Impaired clearance of Amyloid β (Aβ) by microglia in the brain may be associated with the senile plaque formation, a pathological hallmark relevant to Alzheimer's disease. Microglial cells in the brain are not able to efficiently degrade Aβ, suggesting that microglial lysosome impairment may occur. However, the mechanism of Aβ-induced impairment of microglia remains poorly understood. We observed the effects of Aβ on the trafficking of nuclear transcriptional factor EB (TFEB), a master regulator of lysosome biogenesis, and the expression of a downstream osteoporosis-associated transmembrane protein 1 (OSTM1), a vital molecule involved in lysosome acidification in primary microglial cells.
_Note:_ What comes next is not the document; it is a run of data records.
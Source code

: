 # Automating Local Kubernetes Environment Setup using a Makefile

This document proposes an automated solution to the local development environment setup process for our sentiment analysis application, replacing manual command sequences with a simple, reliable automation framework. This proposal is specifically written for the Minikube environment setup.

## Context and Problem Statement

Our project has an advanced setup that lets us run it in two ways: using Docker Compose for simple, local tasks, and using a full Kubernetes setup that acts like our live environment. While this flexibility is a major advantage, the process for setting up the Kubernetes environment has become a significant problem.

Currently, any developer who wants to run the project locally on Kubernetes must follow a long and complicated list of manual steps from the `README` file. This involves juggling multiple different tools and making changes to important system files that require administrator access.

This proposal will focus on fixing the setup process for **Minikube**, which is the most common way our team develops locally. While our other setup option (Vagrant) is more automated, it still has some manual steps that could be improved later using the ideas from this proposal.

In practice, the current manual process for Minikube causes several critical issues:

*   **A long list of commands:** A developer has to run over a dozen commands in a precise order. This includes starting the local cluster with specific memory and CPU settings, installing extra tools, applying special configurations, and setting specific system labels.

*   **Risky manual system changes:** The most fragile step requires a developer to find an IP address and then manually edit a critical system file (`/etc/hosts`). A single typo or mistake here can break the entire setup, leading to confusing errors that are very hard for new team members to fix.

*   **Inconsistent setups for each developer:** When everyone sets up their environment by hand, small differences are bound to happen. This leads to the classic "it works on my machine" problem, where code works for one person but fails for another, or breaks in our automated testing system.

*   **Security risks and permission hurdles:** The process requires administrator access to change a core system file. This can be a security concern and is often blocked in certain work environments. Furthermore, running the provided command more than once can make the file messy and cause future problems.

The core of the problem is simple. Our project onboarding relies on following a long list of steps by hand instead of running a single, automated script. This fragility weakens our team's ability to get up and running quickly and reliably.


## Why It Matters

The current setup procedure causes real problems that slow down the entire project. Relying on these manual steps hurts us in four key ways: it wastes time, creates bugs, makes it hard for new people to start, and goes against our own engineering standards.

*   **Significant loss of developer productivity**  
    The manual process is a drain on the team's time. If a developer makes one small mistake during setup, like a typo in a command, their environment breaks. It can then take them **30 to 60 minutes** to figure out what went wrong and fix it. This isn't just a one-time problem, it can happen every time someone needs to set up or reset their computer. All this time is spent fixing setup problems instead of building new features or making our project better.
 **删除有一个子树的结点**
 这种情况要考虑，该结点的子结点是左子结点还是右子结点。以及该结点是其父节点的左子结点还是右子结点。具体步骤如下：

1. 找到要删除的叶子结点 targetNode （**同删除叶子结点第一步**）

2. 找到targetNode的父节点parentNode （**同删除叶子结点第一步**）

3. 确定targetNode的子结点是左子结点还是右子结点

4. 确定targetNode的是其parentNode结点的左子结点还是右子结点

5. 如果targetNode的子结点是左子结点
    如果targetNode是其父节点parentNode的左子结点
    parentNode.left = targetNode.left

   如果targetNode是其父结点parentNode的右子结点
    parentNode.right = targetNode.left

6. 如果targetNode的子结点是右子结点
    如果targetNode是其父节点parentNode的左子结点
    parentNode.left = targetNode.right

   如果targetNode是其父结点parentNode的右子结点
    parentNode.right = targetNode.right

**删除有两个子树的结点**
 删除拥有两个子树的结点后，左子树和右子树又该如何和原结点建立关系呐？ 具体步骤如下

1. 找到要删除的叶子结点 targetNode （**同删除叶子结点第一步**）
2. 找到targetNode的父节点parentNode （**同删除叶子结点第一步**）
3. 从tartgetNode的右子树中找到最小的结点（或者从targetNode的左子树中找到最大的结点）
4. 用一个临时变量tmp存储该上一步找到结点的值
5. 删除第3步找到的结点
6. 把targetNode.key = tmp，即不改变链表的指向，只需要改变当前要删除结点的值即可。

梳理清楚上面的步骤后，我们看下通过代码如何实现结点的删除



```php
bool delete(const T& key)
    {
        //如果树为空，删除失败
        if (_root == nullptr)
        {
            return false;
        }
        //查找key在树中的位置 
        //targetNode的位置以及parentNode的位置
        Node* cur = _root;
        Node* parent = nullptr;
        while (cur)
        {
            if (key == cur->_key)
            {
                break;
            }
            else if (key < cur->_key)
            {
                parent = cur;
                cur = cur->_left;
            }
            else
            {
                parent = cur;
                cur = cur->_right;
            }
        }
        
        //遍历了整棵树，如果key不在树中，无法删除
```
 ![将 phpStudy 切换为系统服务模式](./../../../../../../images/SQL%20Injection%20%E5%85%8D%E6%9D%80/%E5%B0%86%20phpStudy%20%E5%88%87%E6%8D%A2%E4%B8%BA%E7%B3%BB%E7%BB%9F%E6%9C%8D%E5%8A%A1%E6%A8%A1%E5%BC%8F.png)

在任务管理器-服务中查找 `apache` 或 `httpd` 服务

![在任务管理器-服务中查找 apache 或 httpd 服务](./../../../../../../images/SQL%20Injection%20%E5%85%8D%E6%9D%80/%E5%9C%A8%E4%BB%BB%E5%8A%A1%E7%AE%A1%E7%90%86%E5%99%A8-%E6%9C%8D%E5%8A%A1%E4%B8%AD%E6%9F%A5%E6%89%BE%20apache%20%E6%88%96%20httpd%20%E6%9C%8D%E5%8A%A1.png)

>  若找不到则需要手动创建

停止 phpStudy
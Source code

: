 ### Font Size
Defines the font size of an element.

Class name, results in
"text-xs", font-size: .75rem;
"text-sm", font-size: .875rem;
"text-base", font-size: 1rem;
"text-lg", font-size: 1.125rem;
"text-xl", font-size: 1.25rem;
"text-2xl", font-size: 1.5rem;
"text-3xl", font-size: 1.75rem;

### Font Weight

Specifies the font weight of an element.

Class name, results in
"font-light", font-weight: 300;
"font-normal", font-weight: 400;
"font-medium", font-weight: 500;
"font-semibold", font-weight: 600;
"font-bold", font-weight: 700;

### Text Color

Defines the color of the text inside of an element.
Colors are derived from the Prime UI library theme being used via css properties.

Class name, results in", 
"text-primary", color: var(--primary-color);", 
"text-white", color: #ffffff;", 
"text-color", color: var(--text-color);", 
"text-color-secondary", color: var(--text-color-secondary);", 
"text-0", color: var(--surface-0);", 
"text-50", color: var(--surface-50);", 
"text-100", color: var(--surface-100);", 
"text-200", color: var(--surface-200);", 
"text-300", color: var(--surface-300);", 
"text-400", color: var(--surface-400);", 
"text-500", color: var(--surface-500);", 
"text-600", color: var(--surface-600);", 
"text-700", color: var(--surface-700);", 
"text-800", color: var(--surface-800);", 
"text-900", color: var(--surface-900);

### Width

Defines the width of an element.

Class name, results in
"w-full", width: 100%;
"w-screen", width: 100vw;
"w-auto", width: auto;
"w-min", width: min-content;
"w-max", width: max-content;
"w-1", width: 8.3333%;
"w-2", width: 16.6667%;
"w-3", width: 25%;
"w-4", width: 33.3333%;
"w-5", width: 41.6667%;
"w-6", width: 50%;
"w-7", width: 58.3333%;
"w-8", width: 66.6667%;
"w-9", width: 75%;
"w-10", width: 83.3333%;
Aβ(1−42) but not Aβ(42−1) resulted in a significant release of tumor necrosis factor-α in primary microglia, but the total cellular TFEB was not changed. Further, Aβ induced a dose-dependent reduction of the TFEB in the nucleus of primary microglial cells, coincident with the increase in the plasma, as revealed by Western blot and confocal microscopy. In addition, a dramatic decrease of OSTM1 expression was observed in the Aβ-challenged microglial cells, along with the intracellular pH steady state, indicating the inadequate lysosomal acidification. These data suggest that Aβ might result in a lysosomal dysfunction via inhibiting nuclear TFEB translocation in microglial cells.